Description of the task:
Wherever a line holds the word "License", copy that line from the data.

--- Data under study Enclosed Below ---

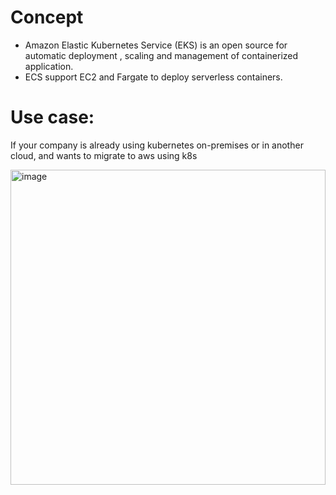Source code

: # Concept
- Amazon Elastic Kubernetes Service (EKS) is an open source for automatic deployment , scaling and management of containerized application.
- ECS support EC2 and Fargate to deploy serverless containers.
# Use case:
If your company is already using kubernetes on-premises or in another cloud, and wants to migrate to aws using k8s

<img width="504" alt="image" src="https://user-images.githubusercontent.com/48196420/206895574-a70c190b-9a49-4da0-ae5d-4215dcb5b1b5.png">
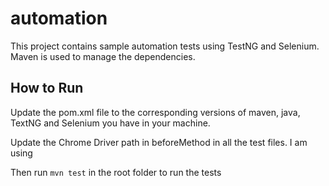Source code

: # automation
This project contains sample automation tests using TestNG and Selenium. Maven is used to manage the dependencies.

## How to Run
Update the pom.xml file to the corresponding versions of maven, java, TextNG and Selenium you have in your machine. 

Update the Chrome Driver path in beforeMethod in all the test files. I am using 

Then run `mvn test` in the root folder to run the tests
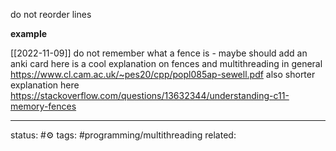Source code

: 
do not reorder lines

**example**

[[2022-11-09]] do not remember what a fence is - maybe should add an anki card
here is a cool explanation on fences and multithreading in general
https://www.cl.cam.ac.uk/~pes20/cpp/popl085ap-sewell.pdf
also shorter explanation here
https://stackoverflow.com/questions/13632344/understanding-c11-memory-fences


---
status: #⚙️ 
tags: #programming/multithreading 
related: 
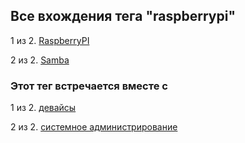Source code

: ## Все вхождения тега "raspberrypi"


1 из 2. [RaspberryPI](./devices_raspberry_pi.md)

2 из 2. [Samba](./sys_tools_samba.md)



### Этот тег встречается вместе с


1 из 2. [девайсы](./meta_devaysy.md)

2 из 2. [системное администрирование](./meta_sistemnoe_administrirovanie.md)

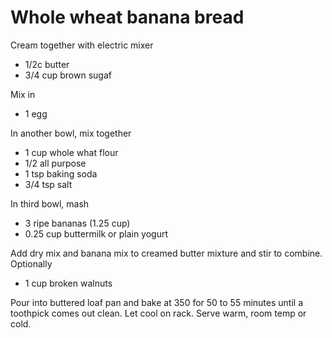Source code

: # Whole wheat banana bread 

Cream together with electric mixer 

- 1/2c butter 
- 3/4 cup brown sugaf 

Mix in 

- 1 egg 

In another bowl, mix together 

- 1 cup whole what flour 
- 1/2 all purpose 
- 1 tsp baking soda 
- 3/4 tsp salt 

In third bowl, mash 

- 3 ripe bananas (1.25 cup) 
- 0.25 cup buttermilk or plain yogurt 

Add dry mix and banana mix to creamed butter mixture and stir to combine. Optionally 

- 1 cup broken walnuts  

Pour into buttered loaf pan and bake at 350 for 50 to 55 minutes until a toothpick 
comes out clean. Let cool on rack. Serve warm, room temp or cold. 
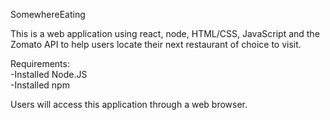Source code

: SomewhereEating

This is a web application using react, node, HTML/CSS, JavaScript and the Zomato API to help users locate their next restaurant of choice to visit.

Requirements:  
-Installed Node.JS      
-Installed npm  


Users will access this application through a web browser.
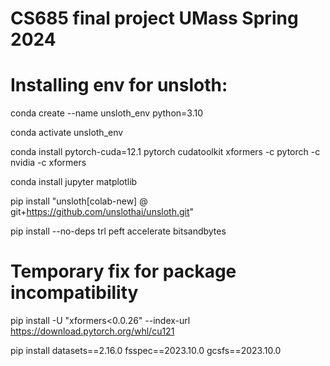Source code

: # CS685 final project UMass Spring 2024

# Installing env for unsloth:
conda create --name unsloth_env python=3.10

conda activate unsloth_env

conda install pytorch-cuda=12.1 pytorch cudatoolkit xformers -c pytorch -c nvidia -c xformers

conda install jupyter matplotlib

pip install "unsloth[colab-new] @ git+https://github.com/unslothai/unsloth.git"

pip install --no-deps trl peft accelerate bitsandbytes


# Temporary fix for package incompatibility
pip install -U "xformers<0.0.26" --index-url https://download.pytorch.org/whl/cu121

pip install datasets==2.16.0 fsspec==2023.10.0 gcsfs==2023.10.0
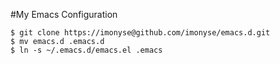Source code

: #My Emacs Configuration

    $ git clone https://imonyse@github.com/imonyse/emacs.d.git 
    $ mv emacs.d .emacs.d
    $ ln -s ~/.emacs.d/emacs.el .emacs
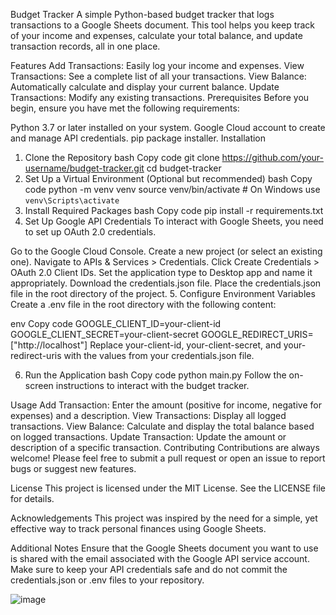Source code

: Budget Tracker
A simple Python-based budget tracker that logs transactions to a Google Sheets document. This tool helps you keep track of your income and expenses, calculate your total balance, and update transaction records, all in one place.

Features
Add Transactions: Easily log your income and expenses.
View Transactions: See a complete list of all your transactions.
View Balance: Automatically calculate and display your current balance.
Update Transactions: Modify any existing transactions.
Prerequisites
Before you begin, ensure you have met the following requirements:

Python 3.7 or later installed on your system.
Google Cloud account to create and manage API credentials.
pip package installer.
Installation
1. Clone the Repository
bash
Copy code
git clone https://github.com/your-username/budget-tracker.git
cd budget-tracker
2. Set Up a Virtual Environment (Optional but recommended)
bash
Copy code
python -m venv venv
source venv/bin/activate  # On Windows use `venv\Scripts\activate`
3. Install Required Packages
bash
Copy code
pip install -r requirements.txt
4. Set Up Google API Credentials
To interact with Google Sheets, you need to set up OAuth 2.0 credentials.

Go to the Google Cloud Console.
Create a new project (or select an existing one).
Navigate to APIs & Services > Credentials.
Click Create Credentials > OAuth 2.0 Client IDs.
Set the application type to Desktop app and name it appropriately.
Download the credentials.json file.
Place the credentials.json file in the root directory of the project.
5. Configure Environment Variables
Create a .env file in the root directory with the following content:

env
Copy code
GOOGLE_CLIENT_ID=your-client-id
GOOGLE_CLIENT_SECRET=your-client-secret
GOOGLE_REDIRECT_URIS=["http://localhost"]
Replace your-client-id, your-client-secret, and your-redirect-uris with the values from your credentials.json file.

6. Run the Application
bash
Copy code
python main.py
Follow the on-screen instructions to interact with the budget tracker.

Usage
Add Transaction: Enter the amount (positive for income, negative for expenses) and a description.
View Transactions: Display all logged transactions.
View Balance: Calculate and display the total balance based on logged transactions.
Update Transaction: Update the amount or description of a specific transaction.
Contributing
Contributions are always welcome! Please feel free to submit a pull request or open an issue to report bugs or suggest new features.

License
This project is licensed under the MIT License. See the LICENSE file for details.

Acknowledgements
This project was inspired by the need for a simple, yet effective way to track personal finances using Google Sheets.

Additional Notes
Ensure that the Google Sheets document you want to use is shared with the email associated with the Google API service account.
Make sure to keep your API credentials safe and do not commit the credentials.json or .env files to your repository.


![image](https://github.com/user-attachments/assets/fa81a797-008c-43cc-beb3-4464929bfc45)
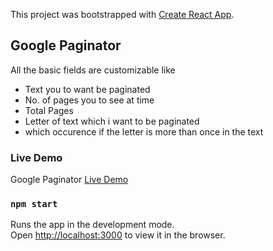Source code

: This project was bootstrapped with [Create React App](https://github.com/facebook/create-react-app).

## Google Paginator 

All the basic fields are customizable like 
- Text you to want be paginated 
- No. of pages you to see at time
- Total Pages
- Letter of text which i want to be paginated
- which occurence if the letter is more than once in the text


### Live Demo
Google Paginator [Live Demo](http://googlepaginator.s3-website.ap-south-1.amazonaws.com/)

### `npm start`

Runs the app in the development mode.<br />
Open [http://localhost:3000](http://localhost:3000) to view it in the browser.
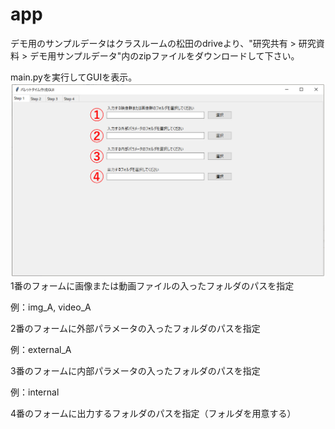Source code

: # app
デモ用のサンプルデータはクラスルームの松田のdriveより、"研究共有 > 研究資料 > デモ用サンプルデータ"内のzipファイルをダウンロードして下さい。

main.pyを実行してGUIを表示。
![tab1.png](images/tab1.png)
1番のフォームに画像または動画ファイルの入ったフォルダのパスを指定

例：img_A, video_A

2番のフォームに外部パラメータの入ったフォルダのパスを指定

例：external_A

3番のフォームに内部パラメータの入ったフォルダのパスを指定

例：internal

4番のフォームに出力するフォルダのパスを指定（フォルダを用意する）
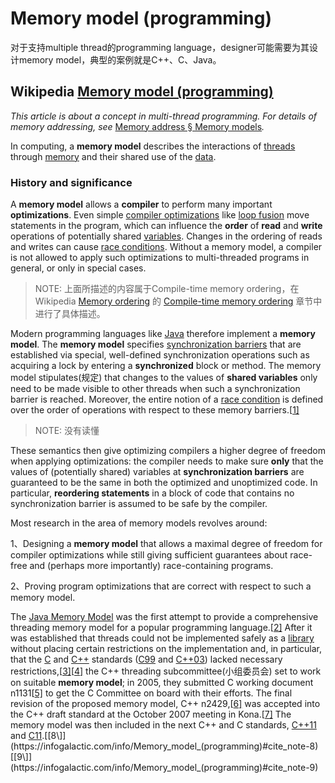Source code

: # Memory model (programming)

对于支持multiple thread的programming language，designer可能需要为其设计memory model，典型的案例就是C++、C、Java。

## Wikipedia [Memory model (programming)](https://infogalactic.com/info/Memory_model_(programming))

*This article is about a concept in multi-thread programming. For details of memory addressing, see* [Memory address § Memory models](https://infogalactic.com/info/Memory_address#Memory_models)*.*

In computing, a **memory model** describes the interactions of [threads](https://infogalactic.com/info/Thread_(computer_science)) through [memory](https://infogalactic.com/info/Memory_(computing)) and their shared use of the [data](https://infogalactic.com/info/Data_(computing)).

### History and significance

A **memory model** allows a **compiler** to perform many important **optimizations**. Even simple [compiler optimizations](https://infogalactic.com/info/Compiler_optimization) like [loop fusion](https://infogalactic.com/info/Loop_fusion) move statements in the program, which can influence the **order** of **read** and **write** operations of potentially shared [variables](https://infogalactic.com/info/Variable_(programming)). Changes in the ordering of reads and writes can cause [race conditions](https://infogalactic.com/info/Race_condition). Without a memory model, a compiler is not allowed to apply such optimizations to multi-threaded programs in general, or only in special cases.

> NOTE: 上面所描述的内容属于Compile-time memory ordering，在Wikipedia [Memory ordering](https://infogalactic.com/info/Memory_ordering) 的 [Compile-time memory ordering](https://infogalactic.com/info/Memory_ordering#Compile-time_memory_ordering) 章节中进行了具体描述。

Modern programming languages like [Java](https://infogalactic.com/info/Java_(programming_language)) therefore implement a **memory model**. The **memory model** specifies [synchronization barriers](https://infogalactic.com/info/Synchronization_barrier) that are established via special, well-defined synchronization operations such as acquiring a lock by entering a **synchronized** block or method. The memory model stipulates(规定) that changes to the values of **shared variables** only need to be made visible to other threads when such a synchronization barrier is reached. Moreover, the entire notion of a [race condition](https://infogalactic.com/info/Race_condition) is defined over the order of operations with respect to these memory barriers.[[1\]](https://infogalactic.com/info/Memory_model_(programming)#cite_note-1)

> NOTE: 没有读懂

These semantics then give optimizing compilers a higher degree of freedom when applying optimizations: the compiler needs to make sure **only** that the values of (potentially shared) variables at **synchronization barriers** are guaranteed to be the same in both the optimized and unoptimized code. In particular, **reordering statements** in a block of code that contains no synchronization barrier is assumed to be safe by the compiler.

Most research in the area of memory models revolves around:

1、Designing a **memory model** that allows a maximal degree of freedom for compiler optimizations while still giving sufficient guarantees about race-free and (perhaps more importantly) race-containing programs.

2、Proving program optimizations that are correct with respect to such a memory model.



The [Java Memory Model](https://infogalactic.com/info/Java_Memory_Model) was the first attempt to provide a comprehensive threading memory model for a popular programming language.[[2\]](https://infogalactic.com/info/Memory_model_(programming)#cite_note-2) After it was established that threads could not be implemented safely as a [library](https://infogalactic.com/info/Library_(computing)) without placing certain restrictions on the implementation and, in particular, that the [C](https://infogalactic.com/info/C_(programming_language)) and [C++](https://infogalactic.com/info/C%2B%2B) standards ([C99](https://infogalactic.com/info/C99) and [C++03](https://infogalactic.com/info/C%2B%2B03)) lacked necessary restrictions,[[3\]](https://infogalactic.com/info/Memory_model_(programming)#cite_note-3)[[4\]](https://infogalactic.com/info/Memory_model_(programming)#cite_note-4) the C++ threading subcommittee(小组委员会) set to work on suitable **memory model**; in 2005, they submitted C working document n1131[[5\]](https://infogalactic.com/info/Memory_model_(programming)#cite_note-5) to get the C Committee on board with their efforts. The final revision of the proposed memory model, C++ n2429,[[6\]](https://infogalactic.com/info/Memory_model_(programming)#cite_note-6) was accepted into the C++ draft standard at the October 2007 meeting in Kona.[[7\]](https://infogalactic.com/info/Memory_model_(programming)#cite_note-7) The memory model was then included in the next C++ and C standards, [C++11](https://infogalactic.com/info/C%2B%2B11) and [C11](https://infogalactic.com/info/C11_(C_standard_revision)).[[8\]](https://infogalactic.com/info/Memory_model_(programming)#cite_note-8)[[9\]](https://infogalactic.com/info/Memory_model_(programming)#cite_note-9)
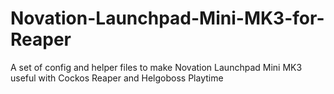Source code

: # Novation-Launchpad-Mini-MK3-for-Reaper
A set of config and helper files to make Novation Launchpad Mini MK3 useful with Cockos Reaper and Helgoboss Playtime

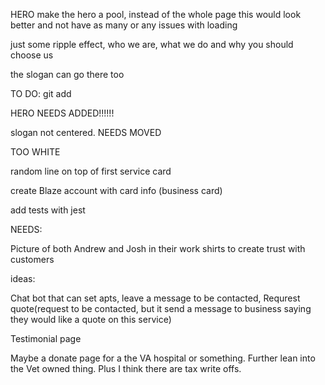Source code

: 
HERO 
make the hero a pool, instead of the whole page
this would look better and not have as many
or any issues with loading

just some ripple effect, who we are, what we do
and why you should choose us

the slogan can go there too



TO DO: 
git add

HERO NEEDS ADDED!!!!!!

slogan not centered. NEEDS MOVED

TOO WHITE 

random line on top of first service card

create Blaze account with card info (business card) 

add tests with jest

NEEDS:

Picture of both Andrew and Josh in their work shirts to create trust with customers

ideas:

Chat bot that can set apts, leave a message to be contacted, Requrest quote(request to be contacted, but it send a message to business saying they would like a quote on this service) 

Testimonial page

Maybe a donate page for a the VA hospital or something. Further lean into the Vet owned thing. Plus I think there are tax write offs.

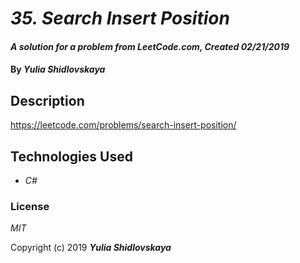# _35. Search Insert Position_

#### _A solution for a problem from LeetCode.com, Created 02/21/2019_

#### By _**Yulia Shidlovskaya**_

## Description
https://leetcode.com/problems/search-insert-position/

## Technologies Used

* _C#_

### License

*MIT*

Copyright (c) 2019 **_Yulia Shidlovskaya_**
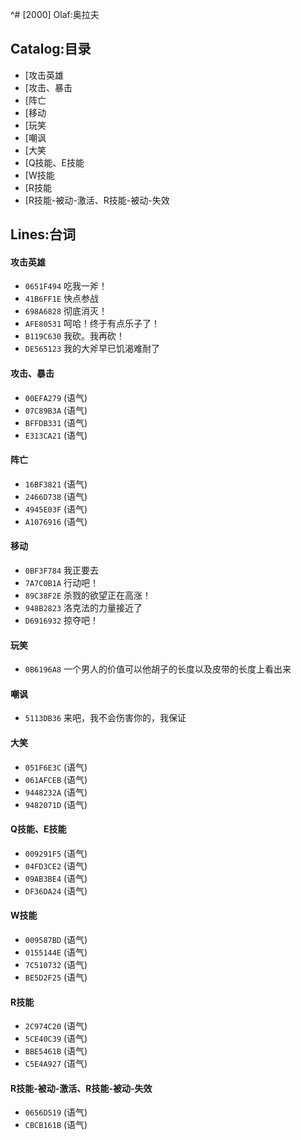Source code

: ^# [2000] Olaf:奥拉夫

## Catalog:目录
* [攻击英雄
* [攻击、暴击
* [阵亡
* [移动
* [玩笑
* [嘲讽
* [大笑
* [Q技能、E技能
* [W技能
* [R技能
* [R技能-被动-激活、R技能-被动-失效

## Lines:台词
#### **攻击英雄**
- `0651F494` 吃我一斧！
- `41B6FF1E` 快点参战
- `698A6828` 彻底消灭！
- `AFE80531` 呵哈！终于有点乐子了！
- `B119C630` 我砍。我再砍！
- `DE565123` 我的大斧早已饥渴难耐了

#### **攻击、暴击**
- `00EFA279` (语气)
- `07C89B3A` (语气)
- `BFFDB331` (语气)
- `E313CA21` (语气)

#### **阵亡**
- `16BF3821` (语气)
- `2466D738` (语气)
- `4945E03F` (语气)
- `A1076916` (语气)

#### **移动**
- `0BF3F784` 我正要去
- `7A7C0B1A` 行动吧！
- `89C38F2E` 杀戮的欲望正在高涨！
- `948B2823` 洛克法的力量接近了
- `D6916932` 掠夺吧！

#### **玩笑**
- `0B6196A8` 一个男人的价值可以他胡子的长度以及皮带的长度上看出来

#### **嘲讽**
- `5113DB36` 来吧，我不会伤害你的，我保证

#### **大笑**
- `051F6E3C` (语气)
- `061AFCEB` (语气)
- `9448232A` (语气)
- `9482071D` (语气)

#### **Q技能、E技能**
- `009291F5` (语气)
- `04FD3CE2` (语气)
- `09AB3BE4` (语气)
- `DF36DA24` (语气)

#### **W技能**
- `009587BD` (语气)
- `0155144E` (语气)
- `7C510732` (语气)
- `BE5D2F25` (语气)

#### **R技能**
- `2C974C20` (语气)
- `5CE40C39` (语气)
- `BBE5461B` (语气)
- `C5E4A927` (语气)

#### **R技能-被动-激活、R技能-被动-失效**
- `0656D519` (语气)
- `CBCB161B` (语气)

--- End of Enclosed Data under study ---

Result for this exercise:
License
This project is licensed under the MIT License. See the LICENSE file for details.
### License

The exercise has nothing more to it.